▸ **TASK PROMPT**: Where the records below show a line containing "Jan 11th 2024", start copying; end with the line containing "Times Square is", and copy it too.
====== SOURCE MATERIAL
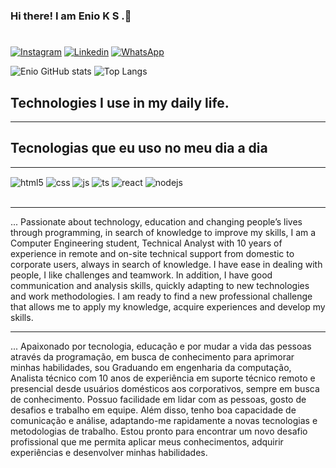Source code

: ### Hi there! I am Enio K S .👋
#

[![Instagram](https://img.shields.io/badge/Instagram-E4405F?style=for-the-badge&logo=instagram&logoColor=white)](https://www.instagram.com/enio.kaique/)
[![Linkedin](https://img.shields.io/badge/LinkedIn-0077B5?style=for-the-badge&logo=linkedin&logoColor=white)](https://www.linkedin.com/in/enio-meyer/)
[![WhatsApp](https://img.shields.io/badge/WhatsApp-25D366?style=for-the-badge&logo=whatsapp&logoColor=white)](https://wa.link/04aul2)

![Enio GitHub stats](https://github-readme-stats.vercel.app/api?username=E-KMeyer&show_icons=true&theme=dark#gh-dark-mode-only) ![Top Langs](https://github-readme-stats.vercel.app/api/top-langs/?username=E-KMeyer&hide_progress=true&theme=dark#gh-dark-mode-only)

## Technologies I use in my daily life.
---
## Tecnologias que eu uso no meu dia a dia
---

<div style="display: inline_block">
  <img align="center" alt="html5" src="https://img.shields.io/badge/HTML5-E34F26?style=for-the-badge&logo=html5&logoColor=white" />
  <img align="center" alt="css" src="https://img.shields.io/badge/CSS3-1572B6?style=for-the-badge&logo=css3&logoColor=white" />
  <img align="center" alt="js" src="https://img.shields.io/badge/JavaScript-F7DF1E?style=for-the-badge&logo=javascript&logoColor=black" />
  <img align="center" alt="ts" src="https://img.shields.io/badge/TypeScript-007ACC?style=for-the-badge&logo=typescript&logoColor=white" />
  <img align="center" alt="react" src="https://img.shields.io/badge/React-20232A?style=for-the-badge&logo=react&logoColor=61DAFB" />
  <img align="center" alt="nodejs" src="https://img.shields.io/badge/Node.js-43853D?style=for-the-badge&logo=node.js&logoColor=white" />
</div><br/>
<hr>
... Passionate about technology, education and changing people’s lives through programming, in search of knowledge to improve my skills, I am a Computer Engineering student, Technical Analyst with 10 years of experience in remote and on-site technical support from domestic to corporate users, always in search of knowledge. I have ease in dealing with people, I like challenges and teamwork. In addition, I have good communication and analysis skills, quickly adapting to new technologies and work methodologies. I am ready to find a new professional challenge that allows me to apply my knowledge, acquire experiences and develop my skills.
<hr>
...   Apaixonado por tecnologia, educação e por mudar a vida das pessoas através da programação, em busca de conhecimento para aprimorar minhas habilidades, sou Graduando em engenharia da computação, Analista técnico com 10 anos de experiência em suporte técnico remoto e presencial desde usuários domésticos aos corporativos, sempre em busca de conhecimento. Possuo facilidade em lidar com as pessoas, gosto de desafios e trabalho em equipe. Além disso, tenho boa capacidade de comunicação e análise, adaptando-me rapidamente a novas tecnologias e metodologias de trabalho. Estou pronto para encontrar um novo desafio profissional que me permita aplicar meus conhecimentos, adquirir experiências e desenvolver minhas habilidades.
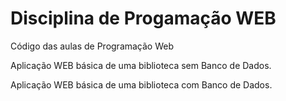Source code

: # Disciplina de Progamação WEB
Código das aulas de Programação Web 
<p> Aplicação WEB básica de uma biblioteca sem Banco de Dados. </p>
<p> Aplicação WEB básica de uma biblioteca com Banco de Dados. </p>


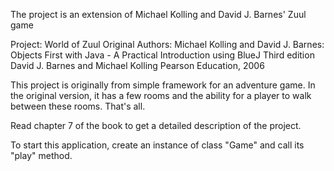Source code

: The project is an extension of Michael Kolling and David J. Barnes' Zuul game

Project: World of Zuul
Original Authors: Michael Kolling and David J. Barnes:
   Objects First with Java - A Practical Introduction using BlueJ
   Third edition
   David J. Barnes and Michael Kolling
   Pearson Education, 2006
   
This project is originally from simple framework for an adventure game. In the original version, it has a few rooms and the ability for a player to walk between these rooms.
That's all.

Read chapter 7 of the book to get a detailed description of the project.

To start this application, create an instance of class "Game" and call its "play" method.
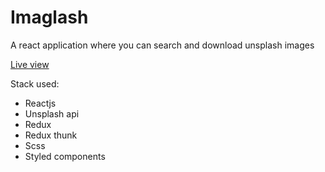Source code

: # Imaglash

A react application where you can search and download unsplash images

[Live view](https://imaglash.netlify.app/) 

Stack used:
- Reactjs
- Unsplash api
- Redux
- Redux thunk
- Scss
- Styled components
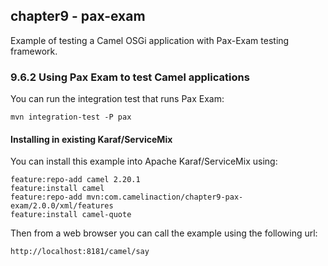 chapter9 - pax-exam
-------------------

Example of testing a Camel OSGi application with Pax-Exam testing framework.

### 9.6.2 Using Pax Exam to test Camel applications

You can run the integration test that runs Pax Exam:

    mvn integration-test -P pax

#### Installing in existing Karaf/ServiceMix

You can install this example into Apache Karaf/ServiceMix using:

    feature:repo-add camel 2.20.1
    feature:install camel
    feature:repo-add mvn:com.camelinaction/chapter9-pax-exam/2.0.0/xml/features
    feature:install camel-quote

Then from a web browser you can call the example using the following url:

    http://localhost:8181/camel/say


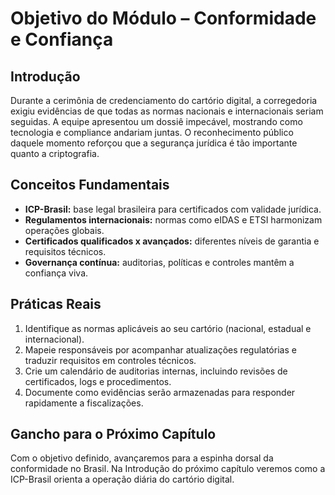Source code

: # Objetivo do Módulo – Conformidade e Confiança

## Introdução

Durante a cerimônia de credenciamento do cartório digital, a corregedoria exigiu evidências de que todas as normas nacionais e internacionais seriam seguidas. A equipe apresentou um dossiê impecável, mostrando como tecnologia e compliance andariam juntas. O reconhecimento público daquele momento reforçou que a segurança jurídica é tão importante quanto a criptografia.

## Conceitos Fundamentais

- **ICP-Brasil:** base legal brasileira para certificados com validade jurídica.
- **Regulamentos internacionais:** normas como eIDAS e ETSI harmonizam operações globais.
- **Certificados qualificados x avançados:** diferentes níveis de garantia e requisitos técnicos.
- **Governança contínua:** auditorias, políticas e controles mantêm a confiança viva.

## Práticas Reais

1. Identifique as normas aplicáveis ao seu cartório (nacional, estadual e internacional).
2. Mapeie responsáveis por acompanhar atualizações regulatórias e traduzir requisitos em controles técnicos.
3. Crie um calendário de auditorias internas, incluindo revisões de certificados, logs e procedimentos.
4. Documente como evidências serão armazenadas para responder rapidamente a fiscalizações.

## Gancho para o Próximo Capítulo

Com o objetivo definido, avançaremos para a espinha dorsal da conformidade no Brasil. Na Introdução do próximo capítulo veremos como a ICP-Brasil orienta a operação diária do cartório digital.
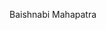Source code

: 

<!---
Baishnabi06/Baishnabi06 is a ✨ special ✨ repository because its `README.md` (this file) appears on your GitHub profile.
You can click the Preview link to take a look at your changes.
--->
Baishnabi Mahapatra 
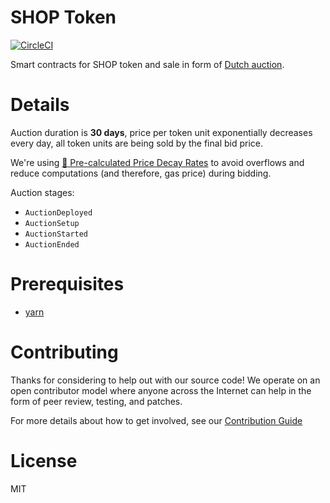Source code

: # SHOP Token

[![CircleCI](https://circleci.com/gh/comrse/shop-token.svg?style=svg&circle-token=8845e1996d8ca21226b9a7b16ba52cfdf9bfff9e)](https://circleci.com/gh/comrse/shop-token)

Smart contracts for SHOP token and sale in form of [Dutch auction](https://en.wikipedia.org/wiki/Dutch_auction).

# Details

Auction duration is **30 days**, price per token unit exponentially decreases every day, all token units are being sold by the final bid price.

We're using [:page_facing_up: Pre-calculated Price Decay Rates](https://docs.google.com/spreadsheets/d/1ZqdmBoNK8sbgroBIxnbt9xCebFIfFZAtflxKLkSrplQ/edit?usp=sharing) to avoid overflows and reduce computations (and therefore, gas price) during bidding.

Auction stages:
* `AuctionDeployed`
* `AuctionSetup`
* `AuctionStarted`
* `AuctionEnded`

# Prerequisites

* [yarn](https://yarnpkg.com)

# Contributing

Thanks for considering to help out with our source code! We operate on an open
contributor model where anyone across the Internet can help in the form of peer
review, testing, and patches.

For more details about how to get involved, see our
[Contribution Guide](https://github.com/comrse/shop-token/blob/master/CONTRIBUTING.md)

# License

MIT
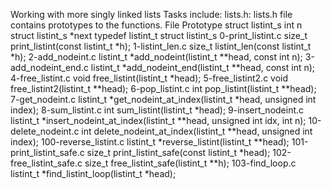 Working with more singly linked lists
Tasks include:
lists.h: lists.h file contains prototypes to the functions.
File Prototype struct listint_s int n struct listint_s *next typedef listint_t struct listint_s
0-print_listint.c size_t print_listint(const listint_t *h);
1-listint_len.c size_t listint_len(const listint_t *h); 
2-add_nodeint.c listint_t *add_nodeint(listint_t **head, const int n); 
3-add_nodeint_end.c listint_t *add_nodeint_end(listint_t **head, const int n); 
4-free_listint.c void free_listint(listint_t *head); 
5-free_listint2.c void free_listint2(listint_t **head); 
6-pop_listint.c int pop_listint(listint_t **head); 
7-get_nodeint.c listint_t *get_nodeint_at_index(listint_t *head, unsigned int index); 
8-sum_listint.c int sum_listint(listint_t *head); 
9-insert_nodeint.c listint_t *insert_nodeint_at_index(listint_t **head, unsigned int idx, int n); 
10-delete_nodeint.c int delete_nodeint_at_index(listint_t **head, unsigned int index); 
100-reverse_listint.c listint_t *reverse_listint(listint_t **head); 
101-print_listint_safe.c size_t print_listint_safe(const listint_t *head); 
102-free_listint_safe.c size_t free_listint_safe(listint_t **h); 
103-find_loop.c listint_t *find_listint_loop(listint_t *head);

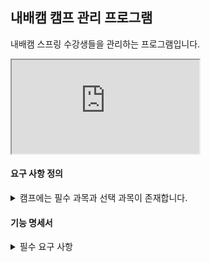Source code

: ## 내배캠 캠프 관리 프로그램

내배캠 스프링 수강생들을 관리하는 프로그램입니다.

<iframe src="https://file.notion.so/f/f/83c75a39-3aba-4ba4-a792-7aefe4b07895/eef815ed-6ea9-4360-8663-53209c24dd9b/%EC%9E%90%EB%B0%94%ED%8C%80%EA%B3%BC%EC%A0%9C%EA%B0%80%EC%9D%B4%EB%93%9C%EC%98%81%EC%83%81.mp4?id=58749dc8-3020-4e69-99b3-cc81c029069c&table=block&spaceId=83c75a39-3aba-4ba4-a792-7aefe4b07895&expirationTimestamp=1714701600000&signature=ItMBHZLH2XfKjc97rlsekExwt-Q1VQLxaiUowzWL5SY" title="description"></iframe>

#### 요구 사항 정의

<details>
<summary>캠프에는 필수 과목과 선택 과목이 존재합니다.</summary>
<div markdown="1">
<table style="border-collapse: collapse; border: none;">
<tr><td style="border: none; vertical-align: top;">

|필수 과목 목록|
|-------------|
|Java|
|객체지향|
|Spring|
|JPA|
|MySQL|

</td>
<td style="border: none; vertical-align: top;">

|선택 과목 목록|
|-------------|
|디자인 패턴|
|Spring Security|
|Spring|
|Redis|
|MongoDB|

</td>
</tr>
</table>
</div>


<details>
<summary>조건</summary>
<div markdown="1">

- 최소 3개 이상의 필수 과목, 2개 이상의 선택 과목을 선택합니다.
- 캠프 기간동안 선택한 과목별로 총 10회의 시험을 봅니다.
- 캠프 매니저는 수강생을 등록 및 관리할 수 있습니다.
- 캠프 매니저는 수강생들의 과목과 시험 점수를 등록 및 관리할 수 있습니다.
- 점수 데이터 타입 : 정수형
- 점수에 따라 등급이 매겨집니다.
  - 과목 : Java
    |1회차|2회차|3회차|...|
    |----|----|----|----|
    |D|D|B|...|

- 등급 산정 기준
  - 필수 과목
    |A|B|C|D|F|N|
    |----|----|----|----|----|----|
    |95 ~ 100|90 ~ 94|80 ~ 89|70 ~ 79|60 ~ 69|60점 미만|

  - 선택 과목
    |A|B|C|D|F|N|
    |----|----|----|----|----|----|
    |90 ~ 100|80 ~ 89|70 ~ 79|60 ~ 69|50 ~ 59|50점 미만|

</div>
</details>

</details>

#### 기능 명세서

<details>
<summary>필수 요구 사항</summary>
<div markdown="1">

<details>
<summary>수강생 관리</summary>
<div markdown="1">

- 주의 ‼️
  - 수강생의 고유번호는 중복될 수 없습니다.
  
1. 수강생 정보를 등록할 수 있습니다.
   |등록 필수 정보|
   |-------------|
   |고유 번호|
   |이름|
   |과목 목록|


1. 수강생 목록을 조회할 수 있습니다. 조회 형식은 자유입니다.
   |조회 필수 정보|
   |-------------|
   |고유 번호|
   |이름|

</div>
</details>

<details>
<summary>점수 관리</summary>
<div markdown="1">

- 주의 ‼️
  - 등록하려는 과목의 회차 점수가 이미 등록되어 있다면 등록할 수 없습니다. 과목의 회차 점수가 중복되어 등록될 수 없습니다.
  - 회차에 10 초과 및 1 미만의 수가 저장될 수 없습니다. (회차 범위: 1 ~ 10)
  - 점수에 100 초과 및 음수가 저장될 수 없습니다. (점수 범위: 0 ~ 100)
  
1. 수강생의 과목별 시험 회차 및 점수를 등록할 수 있습니다.
   - 점수를 등록하면 자동으로 등급이 추가 저장됩니다.
  
2. 수강생의 과목별 회차 점수를 수정할 수 있습니다.

3. 수강생의 특정 과목 회차별 등급을 조회할 수 있습니다.
   - 조회 형식은 자유입니다.
     |조회 필수 정보|
     |-------------|
     |고유 번호|
     |이름|
    
</div>
</details>

</div>
</details>
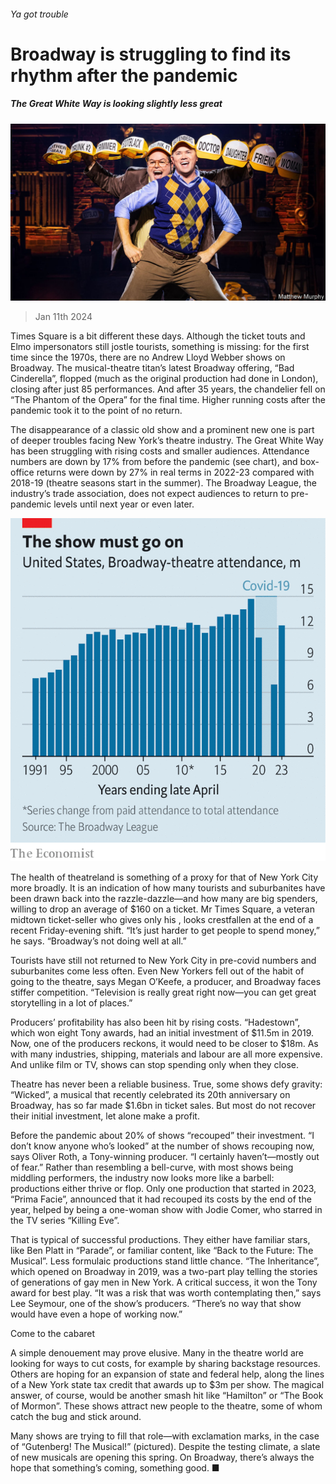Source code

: ###### Ya got trouble

# Broadway is struggling to find its rhythm after the pandemic 

##### The Great White Way is looking slightly less great 

![image](images/20240113_USP006.jpg) 

> Jan 11th 2024 

Times Square is a bit different these days. Although the ticket touts and Elmo impersonators still jostle tourists, something is missing: for the first time since the 1970s, there are no Andrew Lloyd Webber shows on Broadway. The musical-theatre titan’s latest Broadway offering, “Bad Cinderella”, flopped (much as the original production had done in London), closing after just 85 performances. And after 35 years, the chandelier fell on “The Phantom of the Opera” for the final time. Higher running costs after the pandemic took it to the point of no return. 

The disappearance of a classic old show and a prominent new one is part of deeper troubles facing New York’s theatre industry. The Great White Way has been struggling with rising costs and smaller audiences. Attendance numbers are down by 17% from before the pandemic (see chart), and box-office returns were down by 27% in real terms in 2022-23 compared with 2018-19 (theatre seasons start in the summer). The Broadway League, the industry’s trade association, does not expect audiences to return to pre-pandemic levels until next year or even later. 

![image](images/20240113_USC006.png) 


The health of theatreland is something of a proxy for that of New York City more broadly. It is an indication of how many tourists and suburbanites have been drawn back into the razzle-dazzle—and how many are big spenders, willing to drop an average of $160 on a ticket. Mr Times Square, a veteran midtown ticket-seller who gives only his , looks crestfallen at the end of a recent Friday-evening shift. “It’s just harder to get people to spend money,” he says. “Broadway’s not doing well at all.”

Tourists have still not returned to New York City in pre-covid numbers and suburbanites come less often. Even New Yorkers fell out of the habit of going to the theatre, says Megan O’Keefe, a producer, and Broadway faces stiffer competition. “Television is really great right now—you can get great storytelling in a lot of places.” 

Producers’ profitability has also been hit by rising costs. “Hadestown”, which won eight Tony awards, had an initial investment of $11.5m in 2019. Now, one of the producers reckons, it would need to be closer to $18m. As with many industries, shipping, materials and labour are all more expensive. And unlike film or TV, shows can stop spending only when they close.

Theatre has never been a reliable business. True, some shows defy gravity: “Wicked”, a musical that recently celebrated its 20th anniversary on Broadway, has so far made $1.6bn in ticket sales. But most do not recover their initial investment, let alone make a profit. 

Before the pandemic about 20% of shows “recouped” their investment. “I don’t know anyone who’s looked” at the number of shows recouping now, says Oliver Roth, a Tony-winning producer. “I certainly haven’t—mostly out of fear.” Rather than resembling a bell-curve, with most shows being middling performers, the industry now looks more like a barbell: productions either thrive or flop. Only one production that started in 2023, “Prima Facie”, announced that it had recouped its costs by the end of the year, helped by being a one-woman show with Jodie Comer, who starred in the TV series “Killing Eve”.

That is typical of successful productions. They either have familiar stars, like Ben Platt in “Parade”, or familiar content, like “Back to the Future: The Musical”. Less formulaic productions stand little chance. “The Inheritance”, which opened on Broadway in 2019, was a two-part play telling the stories of generations of gay men in New York. A critical success, it won the Tony award for best play. “It was a risk that was worth contemplating then,” says Lee Seymour, one of the show’s producers. “There’s no way that show would have even a hope of working now.”

Come to the cabaret

A simple denouement may prove elusive. Many in the theatre world are looking for ways to cut costs, for example by sharing backstage resources. Others are hoping for an expansion of state and federal help, along the lines of a New York state tax credit that awards up to $3m per show. The magical answer, of course, would be another smash hit like “Hamilton” or “The Book of Mormon”. These shows attract new people to the theatre, some of whom catch the bug and stick around. 

Many shows are trying to fill that role—with exclamation marks, in the case of “Gutenberg! The Musical!” (pictured). Despite the testing climate, a slate of new musicals are opening this spring. On Broadway, there’s always the hope that something’s coming, something good. ■



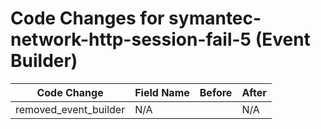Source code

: # Code Changes for symantec-network-http-session-fail-5 (Event Builder)

| Code Change | Field Name | Before | After |
|-------------|------------|--------|-------|
| removed_event_builder | N/A |  | N/A |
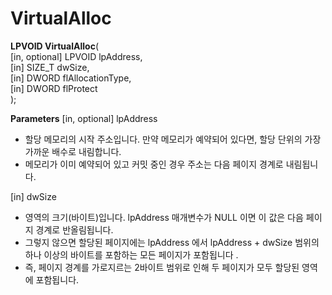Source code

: # VirtualAlloc

__LPVOID VirtualAlloc__(   
   [in, optional] LPVOID lpAddress,   
   [in]           SIZE_T dwSize,   
   [in]           DWORD  flAllocationType,   
   [in]           DWORD  flProtect                                                                                                      
);                                             
                                                                                                   
__Parameters__
[in, optional] lpAddress   

* 할당 메모리의 시작 주소입니다. 만약 메모리가 예약되어 있다면, 할당 단위의 가장 가까운 배수로 내림합니다.   
* 메모리가 이미 예약되어 있고 커밋 중인 경우 주소는 다음 페이지 경계로 내림됩니다.   

[in] dwSize   

* 영역의 크기(바이트)입니다. lpAddress 매개변수가 NULL 이면 이 값은 다음 페이지 경계로 반올림됩니다.    
* 그렇지 않으면 할당된 페이지에는 lpAddress 에서 lpAddress + dwSize 범위의 하나 이상의 바이트를 포함하는 모든 페이지가 포함됩니다 .   
* 즉, 페이지 경계를 가로지르는 2바이트 범위로 인해 두 페이지가 모두 할당된 영역에 포함됩니다.   
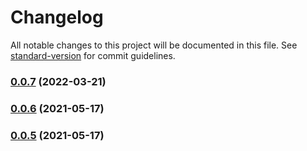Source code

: # Changelog

All notable changes to this project will be documented in this file. See [standard-version](https://github.com/conventional-changelog/standard-version) for commit guidelines.

### [0.0.7](https://github.com/studioTeaTwo/node-msdf-generator/compare/v0.0.6...v0.0.7) (2022-03-21)

### [0.0.6](https://github.com/studioTeaTwo/node-msdf-generator/compare/v0.0.5...v0.0.6) (2021-05-17)

### [0.0.5](https://github.com/studioTeaTwo/node-msdf-generator/compare/v0.0.4...v0.0.5) (2021-05-17)
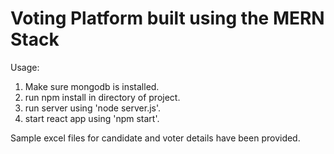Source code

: # Voting Platform built using the MERN Stack

Usage:
1. Make sure mongodb is installed.
2. run npm install in directory of project.
3. run server using 'node server.js'.
4. start react app using 'npm start'.

Sample excel files for candidate and voter details have been provided.
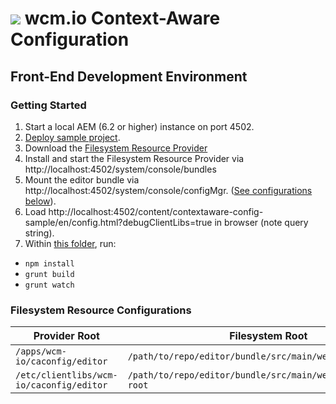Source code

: <img src="http://wcm.io/images/favicon-16@2x.png"/> wcm.io Context-Aware Configuration
======

## Front-End Development Environment

### Getting Started

1. Start a local AEM (6.2 or higher) instance on port 4502.
2. [Deploy sample project](../../sample-app).
3. Download the [Filesystem Resource Provider](http://sling.apache.org/documentation/bundles/accessing-filesystem-resources-extensions-fsresource.html)
4. Install and start the Filesystem Resource Provider via http://localhost:4502/system/console/bundles
5. Mount the editor bundle via http://localhost:4502/system/console/configMgr. ([See configurations below](#filesystem-resource-configurations)).
6. Load http://localhost:4502/content/contextaware-config-sample/en/config.html?debugClientLibs=true in browser (note query string).
7. Within [this folder](./), run:
  * `npm install`
  * `grunt build`
  * `grunt watch`

### Filesystem Resource Configurations

| Provider Root                            | Filesystem Root                                               |
| ---------------------------------------- | ------------------------------------------------------------- |
| `/apps/wcm-io/caconfig/editor`           | `/path/to/repo/editor/bundle/src/main/webapp/app-root`        |
| `/etc/clientlibs/wcm-io/caconfig/editor` | `/path/to/repo/editor/bundle/src/main/webapp/clientlibs-root` |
============
▸ **WRITTEN REPLY**:
> Jan 11th 2024 

Times Square is a bit different these days. Although the ticket touts and Elmo impersonators still jostle tourists, something is missing: for the first time since the 1970s, there are no Andrew Lloyd Webber shows on Broadway. The musical-theatre titan’s latest Broadway offering, “Bad Cinderella”, flopped (much as the original production had done in London), closing after just 85 performances. And after 35 years, the chandelier fell on “The Phantom of the Opera” for the final time. Higher running costs after the pandemic took it to the point of no return. 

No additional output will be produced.